Василий Иванович кивнул:
—
Хотелось как получше, но и торопились. Не ждет время-то! Что думали, то и написали. А слово, правду говоришь, Анастасия Михайловна, часом дороже хлеба человеку необходимо.
Они замолчали. Анастасия Михайловна достала чашки из буфета, поставила на стол пачку ванильных сухарей.
Василий Иванович покрутил удивленно головой:
—
И сухарики у тебя! Ну и запаслива ты, Михайловна. Сто лет таких не едал!
—
На всю голодуху не напасешься, — с сожалением сказала Анастасия Михайловна, — на всю зиму не наешься.
—
Да уж, брюхо злодей, старого добра не помнит.
Анастасия Михайловна ушла на кухню за чайником.
—
Вот она, русская душа наша, сердце золотое, — сказал Василий Иванович Гаврилову. — Ее, Анастасеюшку нашу, поди, третья война да голодовки уму-разуму учат. Много научили. У нее и в мирное время на полках запасец круп был. Другая с такими запасами и не горевала. Много ли старухе надо? Да только не Анастасеюшка-Расеюшка. О всех скорбит. Всем помогает…

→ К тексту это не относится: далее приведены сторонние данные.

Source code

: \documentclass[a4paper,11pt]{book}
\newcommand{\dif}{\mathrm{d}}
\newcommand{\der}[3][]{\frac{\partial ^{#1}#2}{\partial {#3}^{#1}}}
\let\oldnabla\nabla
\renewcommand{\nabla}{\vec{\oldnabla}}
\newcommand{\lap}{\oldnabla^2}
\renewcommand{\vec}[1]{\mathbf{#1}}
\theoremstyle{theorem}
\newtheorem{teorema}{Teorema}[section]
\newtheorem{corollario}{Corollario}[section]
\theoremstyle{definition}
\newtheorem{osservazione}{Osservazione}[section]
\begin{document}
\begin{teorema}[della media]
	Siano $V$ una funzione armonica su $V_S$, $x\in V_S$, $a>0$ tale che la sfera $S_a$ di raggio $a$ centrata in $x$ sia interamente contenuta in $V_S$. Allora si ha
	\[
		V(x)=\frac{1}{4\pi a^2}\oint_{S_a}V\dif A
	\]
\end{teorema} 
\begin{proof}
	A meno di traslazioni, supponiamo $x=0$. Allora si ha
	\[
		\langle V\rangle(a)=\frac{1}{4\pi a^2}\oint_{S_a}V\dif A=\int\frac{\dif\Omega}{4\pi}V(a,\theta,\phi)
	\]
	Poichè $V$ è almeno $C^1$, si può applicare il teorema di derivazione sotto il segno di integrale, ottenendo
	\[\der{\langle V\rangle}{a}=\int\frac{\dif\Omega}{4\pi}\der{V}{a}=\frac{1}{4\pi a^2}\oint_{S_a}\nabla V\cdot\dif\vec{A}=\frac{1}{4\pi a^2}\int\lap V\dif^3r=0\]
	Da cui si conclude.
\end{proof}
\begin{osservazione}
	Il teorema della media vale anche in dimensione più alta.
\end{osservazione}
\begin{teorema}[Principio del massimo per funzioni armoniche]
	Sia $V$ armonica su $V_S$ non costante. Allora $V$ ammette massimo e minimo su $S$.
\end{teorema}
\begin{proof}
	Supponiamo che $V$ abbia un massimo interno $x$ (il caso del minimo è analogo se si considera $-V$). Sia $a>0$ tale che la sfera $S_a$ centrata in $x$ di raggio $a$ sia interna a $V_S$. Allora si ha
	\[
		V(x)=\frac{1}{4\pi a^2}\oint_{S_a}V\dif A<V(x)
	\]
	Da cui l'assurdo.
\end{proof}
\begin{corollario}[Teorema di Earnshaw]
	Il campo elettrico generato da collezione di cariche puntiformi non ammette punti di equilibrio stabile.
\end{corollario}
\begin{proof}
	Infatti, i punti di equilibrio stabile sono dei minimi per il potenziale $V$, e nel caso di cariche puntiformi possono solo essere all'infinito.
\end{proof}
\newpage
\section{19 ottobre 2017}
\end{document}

Пришла Анастасия Михайловна с чайником. Заварила земляничным листом. Сказала ласково:
—
Вот, Петруша, листочки нынче собрала, а уж ягоды-то немцы вытоптали. Нечем мне вас и побаловать…
—
Кабы одни ягоды… — буркнул Василий Иванович. — Нашла о чем жалеть…
—
А в прошлом году столько грибов было, столько грибов! И все больше подосиновики, — Анастасия Михайловна разлила душистый чай по чашкам. — Недаром говорят, что такой урожай к войне.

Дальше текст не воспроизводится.